● TASK MATERIAL
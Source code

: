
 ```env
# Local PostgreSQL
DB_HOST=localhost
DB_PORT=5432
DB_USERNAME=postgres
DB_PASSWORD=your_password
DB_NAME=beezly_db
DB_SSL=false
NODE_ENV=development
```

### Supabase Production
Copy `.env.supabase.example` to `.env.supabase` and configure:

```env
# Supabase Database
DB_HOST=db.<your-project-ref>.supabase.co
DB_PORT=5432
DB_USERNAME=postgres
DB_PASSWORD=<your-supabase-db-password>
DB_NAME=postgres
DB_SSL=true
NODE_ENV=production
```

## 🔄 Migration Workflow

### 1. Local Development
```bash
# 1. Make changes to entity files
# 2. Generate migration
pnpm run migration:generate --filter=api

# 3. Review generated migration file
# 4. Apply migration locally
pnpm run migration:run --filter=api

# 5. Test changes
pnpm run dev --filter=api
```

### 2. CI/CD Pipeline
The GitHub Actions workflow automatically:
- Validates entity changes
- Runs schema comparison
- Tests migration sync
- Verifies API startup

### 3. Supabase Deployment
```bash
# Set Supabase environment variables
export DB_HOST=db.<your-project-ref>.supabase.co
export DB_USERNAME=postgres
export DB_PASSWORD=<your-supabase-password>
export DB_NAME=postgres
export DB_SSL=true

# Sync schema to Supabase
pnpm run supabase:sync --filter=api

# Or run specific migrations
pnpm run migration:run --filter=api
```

* * *

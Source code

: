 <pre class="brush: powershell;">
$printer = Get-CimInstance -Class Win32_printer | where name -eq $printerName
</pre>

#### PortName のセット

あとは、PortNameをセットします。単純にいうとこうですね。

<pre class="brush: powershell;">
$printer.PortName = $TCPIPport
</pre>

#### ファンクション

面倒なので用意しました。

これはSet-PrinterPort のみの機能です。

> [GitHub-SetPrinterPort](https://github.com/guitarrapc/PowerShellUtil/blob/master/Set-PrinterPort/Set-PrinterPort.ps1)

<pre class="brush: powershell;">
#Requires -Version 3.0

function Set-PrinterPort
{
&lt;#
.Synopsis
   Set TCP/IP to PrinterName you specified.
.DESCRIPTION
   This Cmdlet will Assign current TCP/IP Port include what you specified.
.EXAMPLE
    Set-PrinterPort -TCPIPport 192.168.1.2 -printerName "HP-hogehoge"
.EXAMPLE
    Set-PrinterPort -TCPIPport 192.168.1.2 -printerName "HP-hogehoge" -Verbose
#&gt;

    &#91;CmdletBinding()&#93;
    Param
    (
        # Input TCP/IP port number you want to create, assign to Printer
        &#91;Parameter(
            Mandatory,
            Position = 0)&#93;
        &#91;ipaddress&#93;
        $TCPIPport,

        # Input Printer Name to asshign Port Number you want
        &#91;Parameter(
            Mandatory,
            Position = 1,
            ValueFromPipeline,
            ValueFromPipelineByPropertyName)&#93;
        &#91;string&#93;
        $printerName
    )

● EXERCISE BRIEF
In the listing above, find each line with "pnpm" and copy it.

● EXERCISE ANSWER
pnpm run migration:generate --filter=api
pnpm run migration:run --filter=api
pnpm run dev --filter=api
pnpm run supabase:sync --filter=api
pnpm run migration:run --filter=api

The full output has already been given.